We moved!

Visit
WhatAboutOurDaughters.com
and update your bookmarks.

We're hanging out at our old Blogspot. whatabouroutdaughters.com is down :(

Wednesday, August 29, 2007

Hurricane Katrina and Running From Rita - The importance of the Black family.

What About Our Daughters? isn't my first blog. One of my earliest attempts at blogging was called The Great Migration.
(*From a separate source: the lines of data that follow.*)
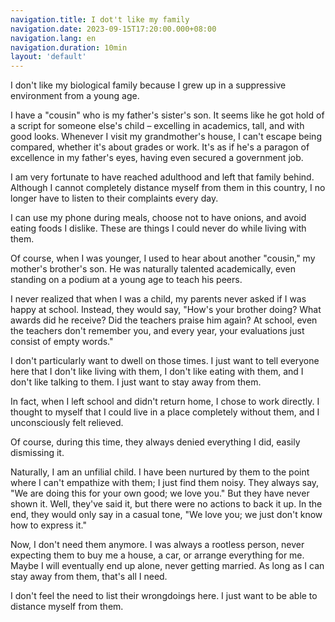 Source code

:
 ```yaml
---
navigation.title: I dot't like my family
navigation.date: 2023-09-15T17:20:00.000+08:00
navigation.lang: en
navigation.duration: 10min
layout: 'default'
---
```


I don't like my biological family because I grew up in a suppressive environment from a young age.

I have a "cousin" who is my father's sister's son. It seems like he got hold of a script for someone else's child – excelling in academics, tall, and with good looks. Whenever I visit my grandmother's house, I can't escape being compared, whether it's about grades or work. It's as if he's a paragon of excellence in my father's eyes, having even secured a government job.

I am very fortunate to have reached adulthood and left that family behind. Although I cannot completely distance myself from them in this country, I no longer have to listen to their complaints every day.

I can use my phone during meals, choose not to have onions, and avoid eating foods I dislike. These are things I could never do while living with them.

Of course, when I was younger, I used to hear about another "cousin," my mother's brother's son. He was naturally talented academically, even standing on a podium at a young age to teach his peers.

I never realized that when I was a child, my parents never asked if I was happy at school. Instead, they would say, "How's your brother doing? What awards did he receive? Did the teachers praise him again? At school, even the teachers don't remember you, and every year, your evaluations just consist of empty words."

I don't particularly want to dwell on those times. I just want to tell everyone here that I don't like living with them, I don't like eating with them, and I don't like talking to them. I just want to stay away from them.

In fact, when I left school and didn't return home, I chose to work directly. I thought to myself that I could live in a place completely without them, and I unconsciously felt relieved.

Of course, during this time, they always denied everything I did, easily dismissing it.

Naturally, I am an unfilial child. I have been nurtured by them to the point where I can't empathize with them; I just find them noisy. They always say, "We are doing this for your own good; we love you." But they have never shown it. Well, they've said it, but there were no actions to back it up. In the end, they would only say in a casual tone, "We love you; we just don't know how to express it."

Now, I don't need them anymore. I was always a rootless person, never expecting them to buy me a house, a car, or arrange everything for me. Maybe I will eventually end up alone, never getting married. As long as I can stay away from them, that's all I need.

I don't feel the need to list their wrongdoings here. I just want to be able to distance myself from them.
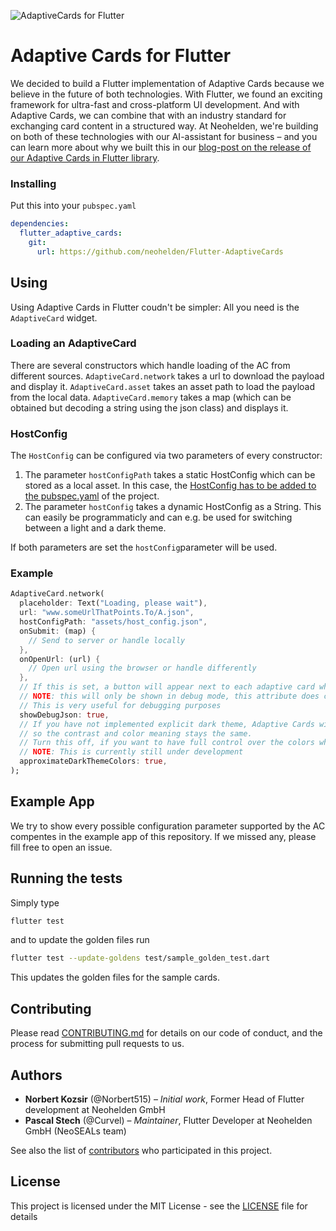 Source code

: ![AdaptiveCards for Flutter](docs/neohelden-flutter-adaptive-cards-lib.jpg?raw=true "Adaptive Cards for Flutter")

# Adaptive Cards for Flutter

We decided to build a Flutter implementation of Adaptive Cards because we believe in the future of both technologies. With Flutter, we found an exciting framework for ultra-fast and cross-platform UI development. And with Adaptive Cards, we can combine that with an industry standard for exchanging card content in a structured way. At Neohelden, we're building on both of these technologies with our AI-assistant for business – and you can learn more about why we built this in our [blog-post on the release of our Adaptive Cards in Flutter library](https://neohelden.com/blog/tech/using-adaptive-cards-in-flutter/).

### Installing

Put this into your `pubspec.yaml`
```yml
dependencies:
  flutter_adaptive_cards:
    git:
      url: https://github.com/neohelden/Flutter-AdaptiveCards
```

## Using

Using Adaptive Cards in Flutter coudn't be simpler: All you need is the `AdaptiveCard` widget.

### Loading an AdaptiveCard
There are several constructors which handle loading of the AC from different sources.
`AdaptiveCard.network` takes a url to download the payload and display it.
`AdaptiveCard.asset` takes an asset path to load the payload from the local data.
`AdaptiveCard.memory` takes a map (which can be obtained but decoding a string using the json class) and displays it.

### HostConfig
The `HostConfig` can be configured via two parameters of every constructor:
  1. The parameter `hostConfigPath` takes a static HostConfig which can be stored as a local asset. In this case, the [HostConfig has to be added to the pubspec.yaml](https://flutter.dev/docs/development/ui/assets-and-images) of the project.
  2. The parameter `hostConfig` takes a dynamic HostConfig as a String. This can easily be programmaticly and can e.g. be used for switching between a light and a dark theme.
  
If both parameters are set the `hostConfig`parameter will be used.
  

### Example

```dart
AdaptiveCard.network(
  placeholder: Text("Loading, please wait"),
  url: "www.someUrlThatPoints.To/A.json",
  hostConfigPath: "assets/host_config.json",
  onSubmit: (map) {
    // Send to server or handle locally
  },
  onOpenUrl: (url) {
    // Open url using the browser or handle differently
  },
  // If this is set, a button will appear next to each adaptive card which when clicked shows the payload.
  // NOTE: this will only be shown in debug mode, this attribute does change nothing for realease builds.
  // This is very useful for debugging purposes
  showDebugJson: true,
  // If you have not implemented explicit dark theme, Adaptive Cards will try to approximate its colors to match the dark theme
  // so the contrast and color meaning stays the same.
  // Turn this off, if you want to have full control over the colors when using the dark theme.
  // NOTE: This is currently still under development
  approximateDarkThemeColors: true,
);
```
## Example App
We try to show every possible configuration parameter supported by the AC compentes in the example app of this repository. If we missed any, please fill free to open an issue.

## Running the tests

Simply type 
```sh
flutter test
```

and to update the golden files run 

```sh
flutter test --update-goldens test/sample_golden_test.dart
```
This updates the golden files for the sample cards.

## Contributing

Please read [CONTRIBUTING.md](https://gist.github.com/PurpleBooth/b24679402957c63ec426) for details on our code of conduct, and the process for submitting pull requests to us.

## Authors

- **Norbert Kozsir** (@Norbert515) – *Initial work*, Former Head of Flutter development at Neohelden GmbH
- **Pascal Stech** (@Curvel) – *Maintainer*, Flutter Developer at Neohelden GmbH (NeoSEALs team)

See also the list of [contributors](https://github.com/neohelden/flutter_adaptive_cards/contributors) who participated in this project.

## License

This project is licensed under the MIT License - see the [LICENSE](LICENSE) file for details
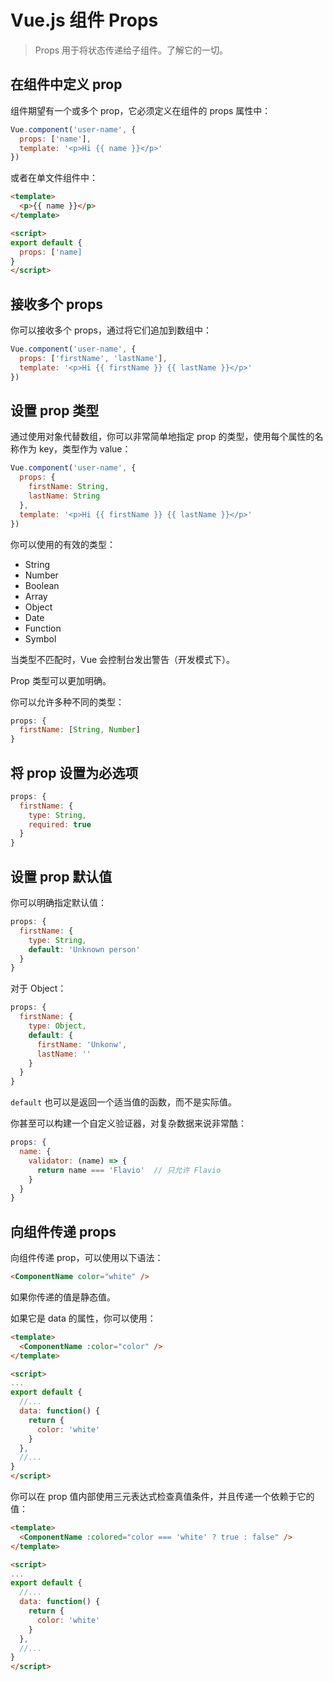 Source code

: # Vue.js 组件 Props

> Props 用于将状态传递给子组件。了解它的一切。

## 在组件中定义 prop

组件期望有一个或多个 prop，它必须定义在组件的 props 属性中：

```javascript
Vue.component('user-name', {
  props: ['name'],
  template: '<p>Hi {{ name }}</p>'
})
```

或者在单文件组件中：

```html
<template>
  <p>{{ name }}</p>
</template>

<script>
export default {
  props: ['name]
}
</script>
```

## 接收多个 props

你可以接收多个 props，通过将它们追加到数组中：

```javascript
Vue.component('user-name', {
  props: ['firstName', 'lastName'],
  template: '<p>Hi {{ firstName }} {{ lastName }}</p>'
})
```

## 设置 prop 类型

通过使用对象代替数组，你可以非常简单地指定 prop 的类型，使用每个属性的名称作为 key，类型作为 value：

```javascript
Vue.component('user-name', {
  props: {
    firstName: String,
    lastName: String
  },
  template: '<p>Hi {{ firstName }} {{ lastName }}</p>'
})
```

你可以使用的有效的类型：

- String
- Number
- Boolean
- Array
- Object
- Date
- Function
- Symbol

当类型不匹配时，Vue 会控制台发出警告（开发模式下）。

Prop 类型可以更加明确。

你可以允许多种不同的类型：

```javascript
props: {
  firstName: [String, Number]
}
```

## 将 prop 设置为必选项

```javascript
props: {
  firstName: {
    type: String,
    required: true
  }
}
```

## 设置 prop 默认值

你可以明确指定默认值：

```javascript
props: {
  firstName: {
    type: String,
    default: 'Unknown person'
  }
}
```

对于 Object：

```javascript
props: {
  firstName: {
    type: Object,
    default: {
      firstName: 'Unkonw',
      lastName: ''
    }
  }
}
```

`default` 也可以是返回一个适当值的函数，而不是实际值。

你甚至可以构建一个自定义验证器，对复杂数据来说非常酷：

```javascript
props: {
  name: {
    validator: (name) => {
      return name === 'Flavio'  // 只允许 Flavio
    }
  }
}
```

## 向组件传递 props

向组件传递 prop，可以使用以下语法：

```html
<ComponentName color="white" />
```

如果你传递的值是静态值。

如果它是 data 的属性，你可以使用：

```html
<template>
  <ComponentName :color="color" />
</template>

<script>
...
export default {
  //...
  data: function() {
    return {
      color: 'white'
    }
  },
  //...
}
</script>
```

你可以在 prop 值内部使用三元表达式检查真值条件，并且传递一个依赖于它的值：

```html
<template>
  <ComponentName :colored="color === 'white' ? true : false" />
</template>

<script>
...
export default {
  //...
  data: function() {
    return {
      color: 'white'
    }
  },
  //...
}
</script>
```
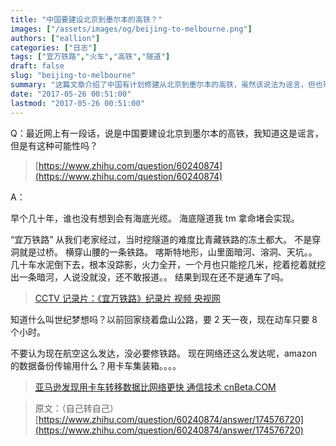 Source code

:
 ```yaml
---
title: "中国要建设北京到墨尔本的高铁？"
images: ["/assets/images/og/beijing-to-melbourne.png"]
authors: ["eallion"]
categories: ["日志"]
tags: ["宜万铁路","火车","高铁","隧道"]
draft: false
slug: "beijing-to-melbourne"
summary: "这篇文章介绍了中国有计划修建从北京到墨尔本的高铁，虽然该说法为谣言，但也带出了之前无人预料到的海底光缆的例子。文章提到了中国早些年修建的宜万铁路，描述了修建难度大且困难重重的过程。作者以此为例说明修建铁路可能性的存在，认为即使航空发达，铁路仍然具有重要意义。文章最后提到亚马逊在数据备份传输上仍然使用卡车集装箱，以反驳网络发达的说法。"
date: "2017-05-26 00:51:00"
lastmod: "2017-05-26 00:51:00"
---
```


Q：最近网上有一段话，说是中国要建设北京到墨尔本的高铁，我知道这是谣言，但是有这种可能性吗？

> [https://www.zhihu.com/question/60240874](https://www.zhihu.com/question/60240874)  

A：

早个几十年，谁也没有想到会有海底光缆。
海底隧道我 tm 拿命堵会实现。

“宜万铁路” 从我们老家经过，当时挖隧道的难度比青藏铁路的冻土都大。
不是穿洞就是过桥。
横穿山腰的一条铁路。
喀斯特地形，山里面暗河、溶洞、天坑。。
几十车水泥倒下去，根本没踪影，火力全开，一个月也只能挖几米，挖着挖着就挖出一条暗河，人说没就没，还不敢报道。。
结果到现在还不是通车了吗。

> [CCTV 记录片：《宜万铁路》纪录片 视频 央视网](http://tv.cntv.cn/videoset/C33369)

知道什么叫世纪梦想吗？以前回家绕着盘山公路，要 2 天一夜，现在动车只要 8 个小时。

不要认为现在航空这么发达，没必要修铁路。
现在网络还这么发达呢，amazon 的数据备份传输用什么？用卡车集装箱。。。。

> [亚马逊发现用卡车转移数据比网络更快 通信技术 cnBeta.COM](http://www.cnbeta.com/articles/tech/563297.htm)

> 原文：（自己转自己）[https://www.zhihu.com/question/60240874/answer/174576720](https://www.zhihu.com/question/60240874/answer/174576720)
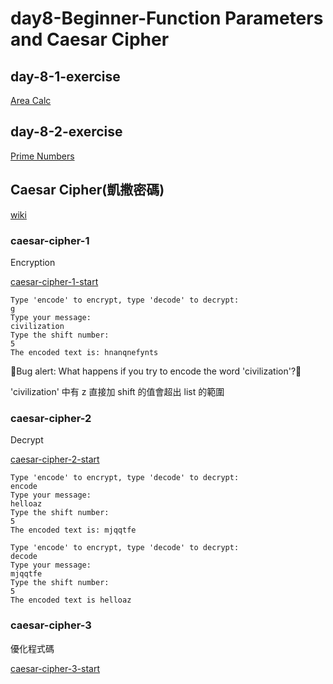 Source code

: # day8-Beginner-Function Parameters and Caesar Cipher

## day-8-1-exercise

[Area Calc](https://replit.com/@appbrewery/day-8-start)

## day-8-2-exercise

[Prime Numbers](https://replit.com/@appbrewery/day-8-2-exercise)

## Caesar Cipher(凱撒密碼)

[wiki](https://zh.wikipedia.org/wiki/%E5%87%B1%E6%92%92%E5%AF%86%E7%A2%BC)

### caesar-cipher-1

Encryption

[caesar-cipher-1-start](https://replit.com/@appbrewery/caesar-cipher-1-start)

```
Type 'encode' to encrypt, type 'decode' to decrypt:
g
Type your message:
civilization
Type the shift number:
5
The encoded text is: hnanqnefynts
```

🐛Bug alert: What happens if you try to encode the word 'civilization'?🐛

'civilization' 中有 z 直接加 shift 的值會超出 list 的範圍

### caesar-cipher-2

Decrypt

[caesar-cipher-2-start](https://replit.com/@appbrewery/caesar-cipher-2-start)

```
Type 'encode' to encrypt, type 'decode' to decrypt:
encode
Type your message:
helloaz
Type the shift number:
5
The encoded text is: mjqqtfe

Type 'encode' to encrypt, type 'decode' to decrypt:
decode
Type your message:
mjqqtfe
Type the shift number:
5
The encoded text is helloaz
```

### caesar-cipher-3

優化程式碼

[caesar-cipher-3-start](https://replit.com/@appbrewery/caesar-cipher-3-start)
I have since deleted it, and I regret that I did because it was a blog I used to keep my family and friends up to date on the mass displacement of an entire United States city in a span of days.

I compared what happened in the aftermath of Hurricane Katrina to The Great Migration

Perhaps Hurricane Katrina was the initial wakeup call that put me on the path to eventually starting this blog. Hurricane Katrina was a supernatural display of how fragile civil society is. It was a reminder that if everything went to hell in a handbasket, you really can't count on the government to bail you out. You need family. Family matters. The government that is the police, the courts, social services, and all the entities that we've come to rely on... the government is one electrical outage from total absolute collapse. And when it crumbles as it did in the case of the aftermath of Hurricane Katrina, you have to rely on friends and family.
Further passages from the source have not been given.